◆ **What to work on**
Count the lines of data below that include "subsection". Provide only the number.

(Saved entries)
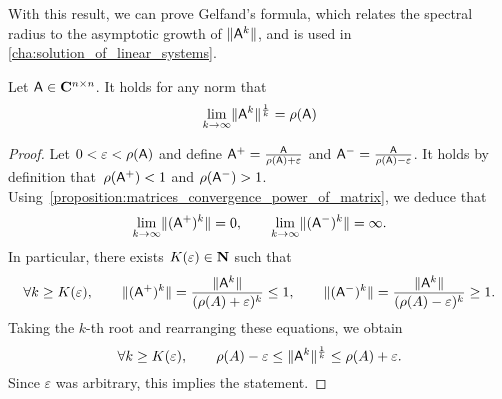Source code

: With this result,
we can prove Gelfand's formula,
which relates the spectral radius to the asymptotic growth of $\lVert\mathsf A^k\rVert$,
and is used in \cref{cha:solution_of_linear_systems}.
\begin{proposition}
    \label{proposition:matrices_gelfands}
    Let $\mathsf A \in \mathbf C^{n \times n}$.
    It holds for any norm that
    \[
        \lim_{k \to \infty} \lVert\mathsf A^k\rVert^{\frac{1}{k}} = \rho(\mathsf A)
    \]
\end{proposition}
\begin{proof}
    Let $0 < \varepsilon < \rho(\mathsf A)$
    and define $\mathsf A^+ = \frac{\mathsf A}{\rho(\mathsf A) + \varepsilon}$ and $\mathsf A^- = \frac{\mathsf A}{\rho(\mathsf A) - \varepsilon}$.
    It holds by definition that~$\rho(\mathsf A^+) < 1$ and $\rho(\mathsf A^-) > 1$.
    Using~\cref{proposition:matrices_convergence_power_of_matrix}, we deduce that
    \[
        \lim_{k \to \infty} \lVert(\mathsf A^+)^k\rVert = 0, \qquad \lim_{k \to \infty} \lVert(\mathsf A^-)^k\rVert = \infty.
    \]
    In particular,
    there exists $K(\varepsilon) \in \mathbf N$ such that
    \[
        \forall k \geq K(\varepsilon), \qquad
        \lVert(\mathsf A^+)^k\rVert = \frac{\lVert\mathsf A^k\rVert}{(\rho(A) + \varepsilon)^k} \leq 1,
        \qquad \lVert(\mathsf A^-)^k\rVert = \frac{\lVert\mathsf A^k\rVert}{(\rho(A) - \varepsilon)^k}  \geq 1.
    \]
    Taking the $k$-th root and rearranging these equations,
    we obtain
    \[
        \forall k \geq K(\varepsilon), \qquad
        \rho(A) - \varepsilon \leq \lVert\mathsf A^k\rVert^{\frac{1}{k}} \leq \rho(A) + \varepsilon.
    \]
    Since $\varepsilon$ was arbitrary,
    this implies the statement.
\end{proof}
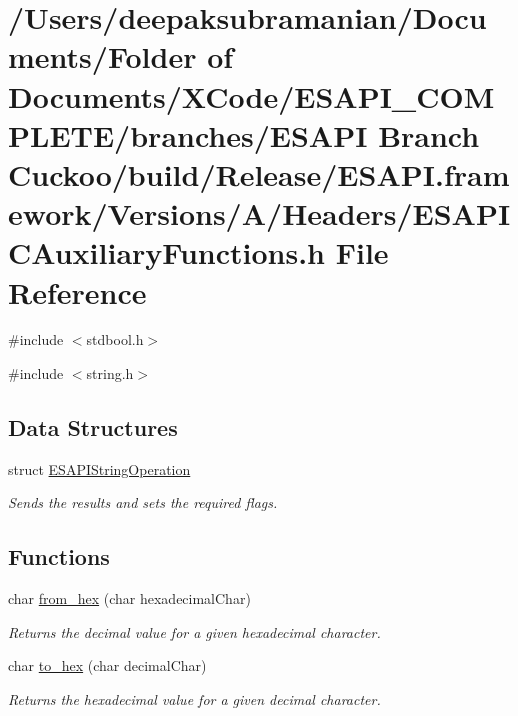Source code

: \hypertarget{a00004}{
\section{/Users/deepaksubramanian/Documents/Folder of Documents/XCode/ESAPI\_\-COMPLETE/branches/ESAPI Branch Cuckoo/build/Release/ESAPI.framework/Versions/A/Headers/ESAPICAuxiliaryFunctions.h File Reference}
\label{d0/d0b/a00004}
}
{\ttfamily \#include $<$stdbool.h$>$}\par
{\ttfamily \#include $<$string.h$>$}\par
\subsection*{Data Structures}
\begin{DoxyCompactItemize}
\item 
struct \hyperlink{a00002}{ESAPIStringOperation}
\begin{DoxyCompactList}\small\item\em Sends the results and sets the required flags. \end{DoxyCompactList}\end{DoxyCompactItemize}
\subsection*{Functions}
\begin{DoxyCompactItemize}
\item 
char \hyperlink{a00004_add5c1df19752ca8972a0ad9271044105}{from\_\-hex} (char hexadecimalChar)
\begin{DoxyCompactList}\small\item\em Returns the decimal value for a given hexadecimal character. \end{DoxyCompactList}\item 
char \hyperlink{a00004_a95b5f7a5b7b116ffbe9a4a439ad167dc}{to\_\-hex} (char decimalChar)
\begin{DoxyCompactList}\small\item\em Returns the hexadecimal value for a given decimal character. \end{DoxyCompactList}\end{DoxyCompactItemize}


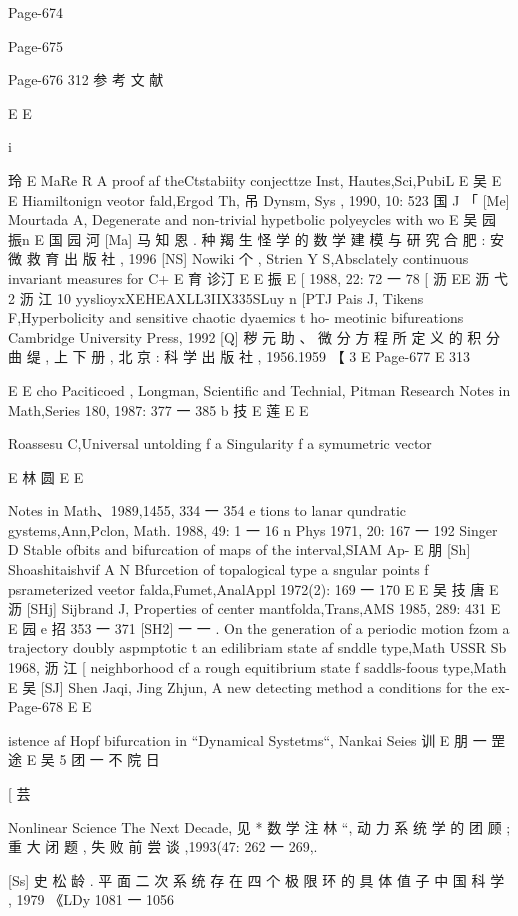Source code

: Page-674

Page-675

Page-676
312 参 考 文 献

E
E

i

玲
E
MaRe R A proof af theCtstabiity conjecttze Inst, Hautes,Sci,PubiL
E 吴 E
E
Hiamiltonign veotor fald,Ergod Th, 吊 Dynsm, Sys , 1990, 10: 523
国 J 「
[Me] Mourtada A, Degenerate and non-trivial hypetbolic polyeycles with wo
E 吴 园 振n
E 国 园
河
[Ma] 马 知 恩 . 种 羯 生 怪 学 的 数 学 建 模 与 研 究 合 肥 : 安 微 救 育 出 版 社 , 1996
[NS] Nowiki 个 , Strien Y S,Absclately continuous invariant measures for C+
E 育 诊汀
E
E 振
E
[
1988, 22: 72 一 78
[ 沥
EE 沥 弋 2 沥 江 10
yyslioyxXEHEAXLL3IIX335SLuy
n
[PTJ Pais J, Tikens F,Hyperbolicity and sensitive chaotic dyaemics t ho-
meotinic bifureations Cambridge University Press, 1992
[Q] 秽 元 助 、 微 分 方 程 所 定 义 的 积 分 曲 缇 , 上 下 册 , 北 京 : 科 学 出 版 社 ,
1956.1959 【
3
E
Page-677
E 313

E
E
cho Paciticoed , Longman, Scientific and Technial, Pitman Research
Notes in Math,Series 180, 1987: 377 一 385
b 技
E 莲 E
E

Roassesu C,Universal untolding f a Singularity f a symumetric vector

E 林 圆
E E

Notes in Math、1989,1455, 334 一 354
e
tions to lanar qundratic gystems,Ann,Pclon, Math. 1988, 49: 1 一 16
n
Phys 1971, 20: 167 一 192
Singer D Stable ofbits and bifurcation of maps of the interval,SIAM Ap-
E 朋
[Sh] Shoashitaishvif A N Bfurcetion of topalogical type a sngular points f
psrameterized veetor falda,Fumet,AnalAppl 1972(2): 169 一 170
E
E 吴 技 唐 E 沥
[SHj] Sijbrand J, Properties of center mantfolda,Trans,AMS 1985, 289: 431
E
E 园 e 招
353 一 371
[SH2] 一 一 . On the generation of a periodic motion fzom a trajectory doubly
aspmptotic t an edilibriam state af snddle type,Math USSR Sb 1968,
沥 江
[
neighborhood cf a rough equitibrium state f saddls-foous type,Math
E 吴
[SJ] Shen Jaqi, Jing Zhjun, A new detecting method a conditions for the ex-
Page-678
E E

istence af Hopf bifurcation in “Dynamical Systetms“, Nankai Seies 训
E 朋 一 罡 途
E 吴 5 团 一 不 院 日

[ 芸

Nonlinear Science The Next Decade, 见 * 数 学 注 林 “, 动 力 系 统 学 的 团
顾 ; 重 大 闭 题 , 失 败 前 尝 谈 ,1993(47: 262 一 269,.

[Ss] 史 松 龄 . 平 面 二 次 系 统 存 在 四 个 极 限 环 的 具 体 值 子 中 国 科 学 , 1979
《LDy 1081 一 1056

◆ **Output of the exercise**
2